10 Most Common Bicycling Injuries

Road Rash

Road rash is also referred to as a cherry or a strawberry. They are all basically the same type of injury and they fall under the category of abrasions. I have treated a lot of these and the patient’s (PT) level of pain is not always equal to the depth and area of the abrasion. Sometimes an abrasion the size of a half dollar results in a PT that is crying and will not let you touch the wound. Then there was the guy on a ride outside San Francisco that had a cherry the size of a grapefruit and he had almost no pain. He allowed me to clean his would with alcohol soaked gauze. Typically using alcohol results in screaming (I am not joking). This example of the different level of pain that you may encounter with this injury is something to consider when treating abrasions/road rash.

Treatment. Almost always, road rash is caused by a crash of some sort. Anytime you have a PT that has been in a bicycle crash, it is necessary to do a head to toe exam (primary and secondary assessment) to determine the extent of the injuries. Assuming that the abrasion is the only injury, the next step is to clean the wound as best as possible. If you have sterile water with you, now is the time to use it. However, water is weight and not many bicyclists have sterile water. The next best substitute is to use the PT’s water bottle. For obvious reasons, when cleaning the PT’s wound, the PT’s germs are better than your germs. Therefore, so use his/her water bottle when you irrigate the wound. Use a lot of water and try to clean it as best you can. Depending upon how deep and how much dirt is in the wound. I usually just take a sterile dressing (3X3 or 4X4) and soak it with water and start scrubbing out as much dirt/gravel/asphalt/blood/etc. as you can get. Use water liberally. Squirt it onto the wound and clean as much of the foreign bodies out of the wound as you can. If it is really bad, I will use a roller bandage and use it like a scrub brush to get the deeper stuff.

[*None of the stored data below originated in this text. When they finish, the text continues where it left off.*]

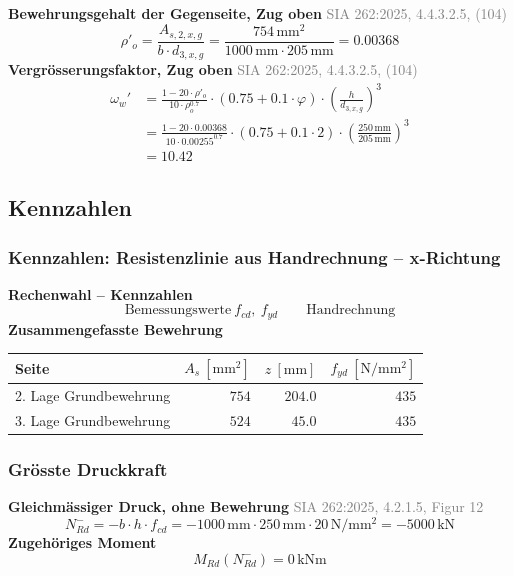 \documentclass[11pt,a4paper]{article}
\newcommand{\normref}[1]{{\small\textcolor{gray}{#1}}}
\begin{document}
\noindent\textbf{Bewehrungsgehalt der Gegenseite, Zug oben} \hfill \normref{SIA 262:2025, 4.4.3.2.5, (104)}
\begin{equation*}
\rho'_{o} = \frac{A_{s,2,x,g}}{b \cdot d_{3,x,g}} = \frac{754\,\mathrm{mm}^{2}}{1000\,\mathrm{mm} \cdot 205\,\mathrm{mm}} = 0.00368
\end{equation*}
\noindent\textbf{Vergrösserungsfaktor, Zug oben} \hfill \normref{SIA 262:2025, 4.4.3.2.5, (104)}
\begin{equation*}
\begin{aligned}
  \omega_w' &= \frac{1 - 20 \cdot \rho'_{o}}{10 \cdot \rho_{o}^{0.7}} \cdot \left(0.75 + 0.1 \cdot \varphi\right) \cdot \left(\frac{h}{d_{3,x,g}}\right)^{3} \\
  &= \frac{1 - 20 \cdot 0.00368}{10 \cdot 0.00255^{0.7}} \cdot \left(0.75 + 0.1 \cdot 2\right) \cdot \left(\frac{250\,\mathrm{mm}}{205\,\mathrm{mm}}\right)^{3} \\
  &= 10.42
\end{aligned}
\end{equation*}
\subsection{Kennzahlen}
\subsubsection{Kennzahlen: Resistenzlinie aus Handrechnung – x-Richtung}
\noindent\textbf{Rechenwahl – Kennzahlen}
\begin{equation*}
\text{Bemessungswerte}\ f_{cd},\ f_{yd} \qquad \text{Handrechnung}
\end{equation*}
\noindent\textbf{Zusammengefasste Bewehrung}
\begin{longtable}{lrrr}
\hline
Seite & $A_s\ [\mathrm{mm}^2]$ & $z\ [\mathrm{mm}]$ & $f_{yd}\ [\mathrm{N/mm^2}]$ \\
\hline
\endhead
2. Lage Grundbewehrung & $754$ & $204.0$ & $435$ \\
3. Lage Grundbewehrung & $524$ & $45.0$ & $435$ \\
\hline
\end{longtable}
\subsubsection{Grösste Druckkraft}
\noindent\textbf{Gleichmässiger Druck, ohne Bewehrung} \hfill \normref{SIA 262:2025, 4.2.1.5, Figur 12}
\begin{equation*}
N_{Rd}^{-} = -b \cdot h \cdot f_{cd} = -1000\,\mathrm{mm} \cdot 250\,\mathrm{mm} \cdot 20\,\mathrm{N}/\mathrm{mm}^{2} = -5000\,\mathrm{kN}
\end{equation*}
\noindent\textbf{Zugehöriges Moment}
\begin{equation*}
M_{Rd}(N_{Rd}^{-}) = 0\,\mathrm{kNm}
\end{equation*}
\end{document}
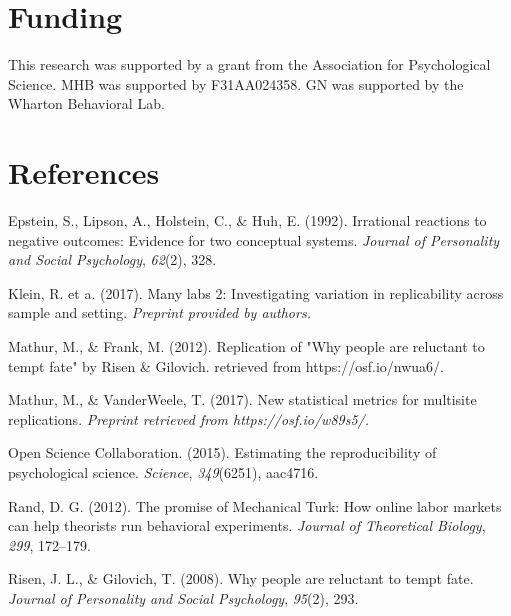 \documentclass[english,floatsintext,man]{apa6}
\newcounter{author}
\theoremstyle{definition}
\theoremstyle{definition}
\theoremstyle{definition}
\theoremstyle{remark}
\begin{document}
\section{Funding}\label{funding}

This research was supported by a grant from the Association for
Psychological Science. MHB was supported by F31AA024358. GN was
supported by the Wharton Behavioral Lab.

\newpage

\section{References}\label{references}



\hypertarget{refs}{}
\hypertarget{ref-epstein}{}
Epstein, S., Lipson, A., Holstein, C., \& Huh, E. (1992). Irrational
reactions to negative outcomes: Evidence for two conceptual systems.
\emph{Journal of Personality and Social Psychology}, \emph{62}(2), 328.

\hypertarget{ref-ml2}{}
Klein, R. et a. (2017). Many labs 2: Investigating variation in
replicability across sample and setting. \emph{Preprint provided by
authors.}

\hypertarget{ref-my_rpp_writeup}{}
Mathur, M., \& Frank, M. (2012). Replication of "Why people are
reluctant to tempt fate" by Risen \& Gilovich. retrieved from
https://osf.io/nwua6/.

\hypertarget{ref-mathur_rrr}{}
Mathur, M., \& VanderWeele, T. (2017). New statistical metrics for
multisite replications. \emph{Preprint retrieved from
https://osf.io/w89s5/.}

\hypertarget{ref-rpp}{}
Open Science Collaboration. (2015). Estimating the reproducibility of
psychological science. \emph{Science}, \emph{349}(6251), aac4716.

\hypertarget{ref-rand}{}
Rand, D. G. (2012). The promise of Mechanical Turk: How online labor
markets can help theorists run behavioral experiments. \emph{Journal of
Theoretical Biology}, \emph{299}, 172--179.

\hypertarget{ref-risen}{}
Risen, J. L., \& Gilovich, T. (2008). Why people are reluctant to tempt
fate. \emph{Journal of Personality and Social Psychology}, \emph{95}(2),
293.
\end{document}
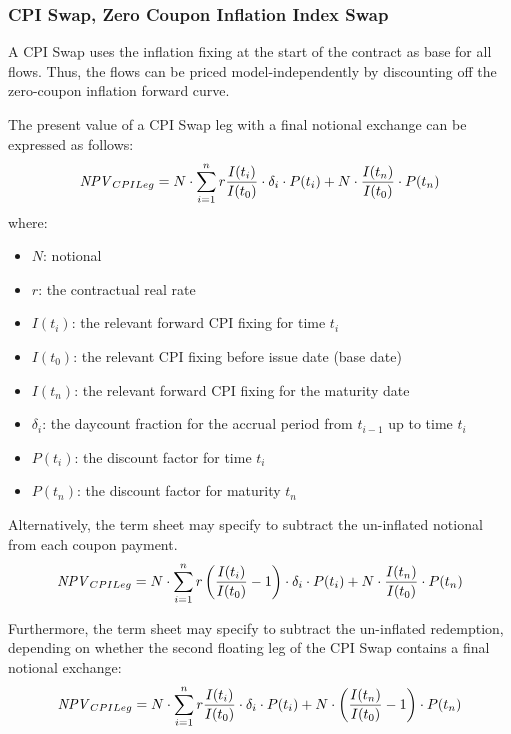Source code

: \subsubsection{CPI Swap, Zero Coupon Inflation Index Swap}
\label{pricing:inf_zciis}

A CPI Swap uses the inflation fixing at the start of the contract as base for all 
flows. Thus, the flows can be priced model-independently by discounting off the 
zero-coupon inflation forward curve.  

The present value of a CPI Swap leg with a final notional exchange can be 
expressed as follows:
$$
\mathit{NPV}_{CPILeg} = N\cdot \sum_{i=1}^n r \frac{I(t_i)}{I(t_0)}\cdot \delta_i \cdot P(t_i) + N\cdot \frac{I(t_n)}{I(t_0)} \cdot P(t_n)
$$
where:
\begin{itemize}
\item $N$: notional
\item $r$: the contractual real rate
\item $I(t_i)$: the relevant forward CPI fixing for time $t_i$
\item $I(t_0)$: the relevant CPI fixing before issue date (base date)
\item $I(t_n)$: the relevant forward CPI fixing for the maturity date
\item $\delta_i$: the daycount fraction for the accrual period from 
$t_{i-1}$ up to time $t_i$
\item $P(t_i)$: the discount factor for time $t_i$
\item $P(t_n)$: the discount factor for maturity $t_n$
\end{itemize}


Alternatively, the term sheet may specify to subtract the un-inflated notional from each coupon payment.
$$
\mathit{NPV}_{CPILeg} = N\cdot \sum_{i=1}^n r \left(\frac{I(t_i)}{I(t_0)} - 1 \right) \cdot \delta_i \cdot P(t_i) + N\cdot \frac{I(t_n)}{I(t_0)} \cdot P(t_n)
$$

Furthermore, the term sheet may specify to subtract the un-inflated redemption,
depending on whether the second floating leg of the CPI Swap contains a final notional
exchange:
$$
\mathit{NPV}_{CPILeg} = N\cdot \sum_{i=1}^n r \frac{I(t_i)}{I(t_0)}\cdot \delta_i \cdot P(t_i) + N\cdot \left(\frac{I(t_n)}{I(t_0)} - 1\right) \cdot P(t_n)
$$
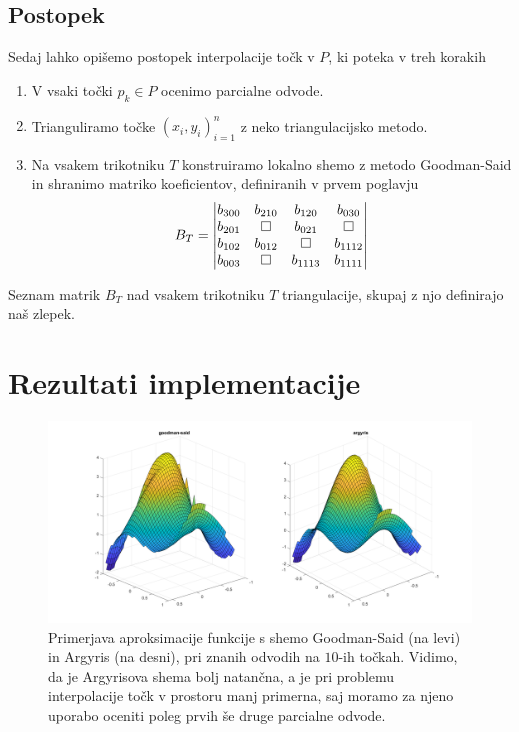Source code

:\documentclass[ letterpaper, titlepage, fleqn]{article}
\newcommand{\openbox}{\leavevmode
  \hbox to.77778em{%
  \hfil\vrule
  \vbox to.675em{\hrule width.6em\vfil\hrule}%
  \vrule\hfil}}
\begin{document}
{\subsection{Postopek}
Sedaj lahko opišemo postopek interpolacije točk v $P$, ki poteka v treh korakih
\begin{enumerate}
\item V vsaki točki $p_k \in P$ ocenimo parcialne odvode.
\item Trianguliramo točke $(x_i,y_i)_{i=1}^n$ z neko triangulacijsko metodo.
\item Na vsakem trikotniku $T$ konstruiramo lokalno shemo z metodo Goodman-Said in shranimo matriko 
koeficientov, definiranih v prvem poglavju
\begin{equation*}
B_T = 
\begin{vmatrix}
b_{300} & b_{210} & b_{120} & b_{030} \\
b_{201} & \openbox & b_{021} & \openbox  \\
b_{102} & b_{012} & \openbox & b_{1112} \\
b_{003} & \openbox & b_{1113} & b_{1111}
\end{vmatrix}
\end{equation*}
\end{enumerate}
Seznam  matrik $B_T$ nad vsakem trikotniku $T$ triangulacije, skupaj z njo
definirajo naš zlepek.

\section{Rezultati implementacije}

\begin{figure}[h]
\includegraphics[width=\textwidth]{slike/goodmansaid-vs-argyris.png}
\caption{ 
Primerjava aproksimacije funkcije s shemo Goodman-Said (na levi) in Argyris (na desni),
pri znanih odvodih na $10$-ih točkah. Vidimo, da je Argyrisova shema bolj natančna,
a je pri problemu interpolacije točk v prostoru manj primerna, 
saj moramo za njeno uporabo oceniti poleg prvih še druge parcialne odvode.
}
\end{figure}

}
\end{document}
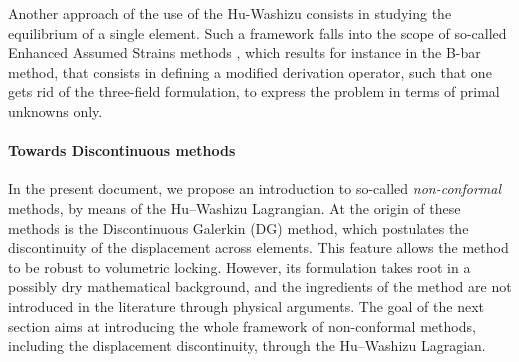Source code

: Another approach of the use of the Hu-Washizu consists in
studying the equilibrium of a single element. Such a framework falls
into the scope of so-called Enhanced Assumed Strains methods
\cite{simo_variational_1986,simo_class_1990}, which results for instance
in the B-bar method, that consists in defining a modified derivation
operator, such that one gets rid of the three-field formulation, to
express the problem in terms of primal unknowns only.

\paragraph{Towards Discontinuous methods}

In the present document, we propose an introduction to so-called
\textit{non-conformal} methods, by means of the Hu–Washizu Lagrangian.
At the origin of these methods is the Discontinuous Galerkin (DG)
method, which postulates the discontinuity of the displacement across
elements. This feature allows the method to be robust to volumetric
locking. However, its formulation takes root in a possibly dry
mathematical background, and the ingredients of the method are not
introduced in the literature through physical arguments. The goal of the
next section aims at introducing the whole framework of non-conformal
methods, including the displacement discontinuity, through the
Hu–Washizu Lagragian.








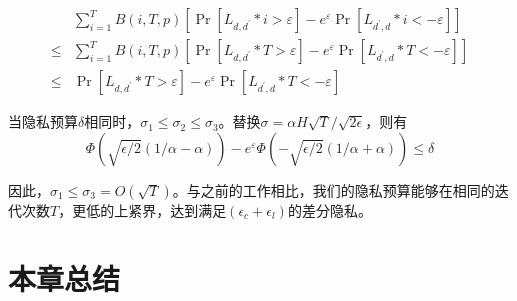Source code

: \begin{equation}\label{eq:隐私预算计算3}
\begin{aligned}
& \sum_{i=1}^{T} B(i, T, p)\left[\operatorname{Pr}\left[L_{d, d^{\prime}} * i>\varepsilon\right]-e^{\varepsilon} \operatorname{Pr}\left[L_{d^{\prime}, d} * i<-\varepsilon\right]\right] \\
\leq & \sum_{i=1}^{T} B(i, T, p)\left[\operatorname{Pr}\left[L_{d, d^{\prime}} * T>\varepsilon\right]-e^{\varepsilon} \operatorname{Pr}\left[L_{d^{\prime}, d} * T<-\varepsilon\right]\right] \\
\leq & \operatorname{Pr}\left[L_{d, d^{\prime}} * T>\varepsilon\right]-e^{\varepsilon} \operatorname{Pr}\left[L_{d^{\prime}, d} * T<-\varepsilon\right]
\end{aligned}
\end{equation}

当隐私预算$\delta$相同时，$\sigma_{1} \leq \sigma_{2} \leq \sigma_{3}$。替换$\sigma=\alpha H \sqrt{T} / \sqrt{2 \epsilon}$，则有
\begin{equation}\label{eq:隐私预算计算4}
\Phi(\sqrt{\epsilon / 2}(1 / \alpha-\alpha))-e^{\varepsilon} \Phi(-\sqrt{\epsilon / 2}(1 / \alpha+\alpha)) \leq \delta
\end{equation}

因此，$\sigma_{1} \leq \sigma_{3}=O(\sqrt{T})$。与之前的工作相比，我们的隐私预算能够在相同的迭代次数$T$，更低的上紧界，达到满足$\left(\epsilon_{c}+\epsilon_{l}\right)$的差分隐私。


\section{本章总结}


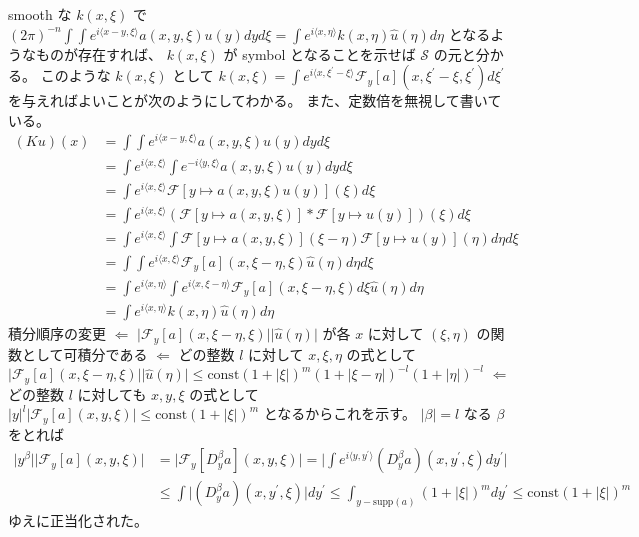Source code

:\begin{Proof}
\itemprof
  smooth な \(k(x,\xi)\) で \((2\pi)^{-n} \int \int e^{i \langle x-y , \xi \rangle} a(x,y,\xi) u(y) dy d\xi = \int e^{i \langle x , \eta \rangle} k(x,\eta) \hat{u}(\eta) d\eta\) となるようなものが存在すれば、 \(k(x,\xi)\) が symbol となることを示せば \(\mathscr{S}\) の元と分かる。
  このような \(k(x,\xi)\) として \(k(x,\xi) = \int e^{i \langle x , \xi^\prime - \xi \rangle} \mathscr{F}_y[a] (x , \xi^\prime - \xi , \xi^\prime) d\xi^\prime\) を与えればよいことが次のようにしてわかる。
  また、定数倍を無視して書いている。
  \begin{align*}
    (Ku)(x)
    &= \int \int e^{i \langle x-y , \xi \rangle} a(x,y,\xi) u(y) dy d\xi \\
    &= \int e^{i \langle x , \xi \rangle} \int e^{- i \langle y , \xi \rangle} a(x,y,\xi) u(y) dy d\xi \\
    &= \int e^{i \langle x , \xi \rangle} \mathscr{F}[y \mapsto a(x,y,\xi) u(y)](\xi) d\xi \\
    &= \int e^{i \langle x , \xi \rangle} \left(\mathscr{F}[y \mapsto a(x,y,\xi)] * \mathscr{F}[y \mapsto u(y)]\right) (\xi) d\xi \\
    &= \int e^{i \langle x , \xi \rangle} \int \mathscr{F}[y \mapsto a(x,y,\xi)] (\xi - \eta)\mathscr{F}[y \mapsto u(y)](\eta) d\eta d\xi \\
    &= \int \int e^{i \langle x , \xi \rangle} \mathscr{F}_y[a](x , \xi - \eta , \xi) \hat{u}(\eta) d\eta d\xi \\
    &= \int e^{i \langle x , \eta \rangle} \int e^{i \langle x , \xi - \eta \rangle} \mathscr{F}_y[a](x , \xi - \eta , \xi) d\xi \hat{u}(\eta) d\eta \\
    &= \int e^{i \langle x , \eta \rangle} k(x,\eta) \hat{u}(\eta) d\eta
  \end{align*}
  積分順序の変更
  \(\Leftarrow\) \(\lvert \mathscr{F}_y[a](x,\xi - \eta , \xi) \rvert \lvert \hat{u}(\eta) \rvert\) が各 \(x\) に対して \((\xi , \eta)\)  の関数として可積分である
  \(\Leftarrow\) どの整数 \(l\) に対して \(x , \xi , \eta\) の式として \(\lvert \mathscr{F}_y[a](x , \xi - \eta , \xi) \rvert \lvert \hat{u}(\eta) \rvert \leq \text{const} (1 + \lvert \xi \rvert)^m (1 + \lvert \xi - \eta \rvert)^{-l} (1 + \lvert \eta \rvert)^{-l}\)
  \(\Leftarrow\) どの整数 \(l\) に対しても \(x,y,\xi\) の式として \(\lvert y \rvert^l \lvert \mathscr{F}_y[a](x,y,\xi) \rvert \leq \text{const} (1 + \lvert \xi \rvert)^m\) となるからこれを示す。
  \(\lvert \beta \rvert = l\) なる \(\beta\) をとれば
  \begin{align*}
    \lvert y^\beta \rvert \lvert \mathscr{F}_y[a] (x,y,\xi) \rvert
    &= \lvert \mathscr{F}_y[D^\beta_y a](x , y , \xi) \rvert
      = \lvert \int e^{i \langle y , y^\prime \rangle} (D^\beta_y a)(x , y^\prime , \xi) dy^\prime \rvert \\
    &\leq \int \lvert (D^\beta_y a)(x , y^\prime , \xi) \rvert dy^\prime
      \leq \int_{y-\text{supp}(a)} (1 + \lvert \xi \rvert)^m dy^\prime
      \leq \text{const} (1 + \lvert \xi \rvert)^m
  \end{align*}
  ゆえに正当化された。
\end{Proof}


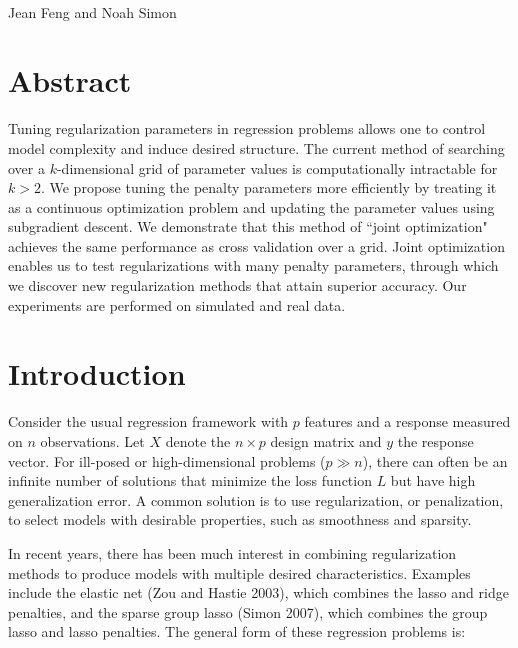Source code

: \documentclass[10pt,letterpaper]{article}
\date{}
\begin{document}
\vspace*{0.35in}

\begin{flushleft}
{\Large
\textbf{}
}
\newline
\\
Jean Feng and Noah Simon
\\

\end{flushleft}
\section*{Abstract}
Tuning regularization parameters in regression problems allows one to control model complexity and induce desired structure. The current method of searching over a $k$-dimensional grid of parameter values is computationally intractable for $k>2$. We propose tuning the penalty parameters more efficiently by treating it as a continuous optimization problem and updating the parameter values using subgradient descent. We demonstrate that this method of ``joint optimization" achieves the same performance as cross validation over a grid. Joint optimization enables us to test regularizations with many penalty parameters, through which we discover new regularization methods that attain superior accuracy. Our experiments are performed on simulated and real data.

\section{Introduction}

Consider the usual regression framework with $p$ features and a response measured on $n$ observations. Let $X$ denote the $n \times p$ design matrix and $y$ the response vector. For ill-posed or high-dimensional problems ($p \gg n$), there can often be an infinite number of solutions that minimize the loss function $L$ but have high generalization error. A common solution is to use regularization, or penalization, to select models with desirable properties, such as smoothness and sparsity.

In recent years, there has been much interest in combining regularization methods to produce models with multiple desired characteristics. Examples include the elastic net (Zou and Hastie 2003), which combines the lasso and ridge penalties, and the sparse group lasso (Simon 2007), which combines the group lasso and lasso penalties. The general form of these regression problems is:
\end{document}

You are not a doctor and you are just doing first aid. So, do as good a job as you can and then dress and bandage the wound. All that water and you are NOT going to be able to use tape. I usually put on a sterile dressing and then wrap the wound with roller bandages. Tie them off then check for CMS. According to the books, they advise NOT to put Neosporin on the dressing prior to placement on the wound. I have heard doctors and nurses say different. However, you are doing first aid and I strongly recommend that you just clean the wound as best you can and then put a sterile dressing on the wound and wrap. Convince the PT to visit his/her primary care doctor, Emergency Room or an urgent care facility. At the ER, they can numb up the wound and clean it like it should be cleaned. Your first aid to the wound is a temporary measure and the PT should always be advised to see an ER/Urgent Care facility and/or their primary care doctor. Try not to let them continue riding, which is not always as easy as it sounds. Frequently after the adrenaline of the crash wears off, the PT will feel like riding again, especially after the dirt is cleaned out of the wound. The enemy in this matter is infection. Obviously, with significant foreign objects inside a large wound/road rash/cherry an infection can happen fast. The PT needs to get to get to an ER/Urgent Care Facility or at least to the next AID Station if you on an organized ride. At that point, medics have the tools to properly treat the wound for infection. So, clean it –wrap and then get them to a higher level of medical care. That is the standard care. Again, any time there is a cherry/strawberry; usually there was a fall/crash/bike accident. Do the head to toe exam, including checking the helmet.